On January 7, 2000, the State filed a petition to revoke defendant’s probation. The petition stated that defendant violated probation by signing out of the county jail IV2 hours before his scheduled counseling session on January 3, 2000, and by signing out of the county jail on January 4, 2000, when counseling was not scheduled. At the hearing to revoke defendant’s probation, the State called four witnesses: two Prairie Center counselors, defendant’s probation officer, and defendant. LeAnn Chezem, an adult addiction counselor at the Prairie Center, testified that defendant completed the intensive program and was enrolled in the follow-up program, beginning January 3, 2000. A second counselor testified that she did not observe defendant at the Prairie Center until 10 a.m. on January 3, 2000. Defendant’s probation officer testified and described the terms of defendant’s probation and work release, including the conditions and terms for signing out of the Vermilion County Public Safety Building. When called as an adverse witness, defendant testified about his conduct on January 3 and 4, 2000.

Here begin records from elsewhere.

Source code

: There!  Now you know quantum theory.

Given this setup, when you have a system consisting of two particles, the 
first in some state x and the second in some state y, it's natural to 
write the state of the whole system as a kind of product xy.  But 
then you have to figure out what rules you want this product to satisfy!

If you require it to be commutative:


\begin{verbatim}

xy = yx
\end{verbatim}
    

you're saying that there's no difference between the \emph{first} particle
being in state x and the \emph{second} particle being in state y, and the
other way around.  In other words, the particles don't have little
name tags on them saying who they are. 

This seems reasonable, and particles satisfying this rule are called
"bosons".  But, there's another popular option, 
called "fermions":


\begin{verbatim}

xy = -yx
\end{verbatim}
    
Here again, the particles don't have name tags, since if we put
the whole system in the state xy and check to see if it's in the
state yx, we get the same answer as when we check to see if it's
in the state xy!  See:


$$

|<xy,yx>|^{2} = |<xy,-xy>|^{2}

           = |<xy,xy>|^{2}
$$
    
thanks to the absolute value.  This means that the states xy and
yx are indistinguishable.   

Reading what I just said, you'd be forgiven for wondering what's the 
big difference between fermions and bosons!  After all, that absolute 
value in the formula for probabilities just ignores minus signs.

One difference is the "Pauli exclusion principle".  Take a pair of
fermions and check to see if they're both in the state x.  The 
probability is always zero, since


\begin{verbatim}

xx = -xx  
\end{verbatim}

Following the revocation hearing, on February 8, 2000, defendant’s probation was revoked, and defendant was resentenced to another four years’ intensive probation and 364 days of work release to be served at the Vermilion County Public Safety Building. The trial court denied defendant’s motion to reconsider the sentence. The appellate court affirmed the judgment of the trial court (319 Ill. App. 3d 586), and we granted defendant’s petition for leave to appeal (see 177 Ill. 2d R. 315).

On appeal to this court, defendant argues that: (1) the State violated his right against self-incrimination, pursuant to article I, section 10, of the Illinois Constitution (Ill. Const. 1970, art. I, § 10), by calling him as an adverse witness to testify against himself; (2) the State violated his right to a fundamentally fair probation hearing under the due process clauses of the state and federal constitutions (U.S. Const., amends. V XIV; Ill. Const. 1970, art. I, § 2) by calling him as an adverse witness because it denied his right to confront and cross-examine, denied his right to counsel, and relieved the State of its burden of proof; and (3) the trial court erred by failing to grant him day-for-day credit for presentence custody. For the following reasons, we affirm the judgment of the appellate court, affirming the decision of the trial court.

ANALYSIS

I. The Privilege Against Self-Incrimination

Under article I, section 10, of our state constitution, “No person shall be compelled in a criminal case to give evidence against himself ***.” Ill. Const. 1970, art. I, § 10. Defendant first argues that a probation revocation proceeding is “criminal” in nature within the meaning of article I, section 10, and, therefore, the protections against self-incrimination apply to probation revocation hearings. Our review of this issue is de novo. People v. Carlson, 185 Ill. 2d 546, 551 (1999).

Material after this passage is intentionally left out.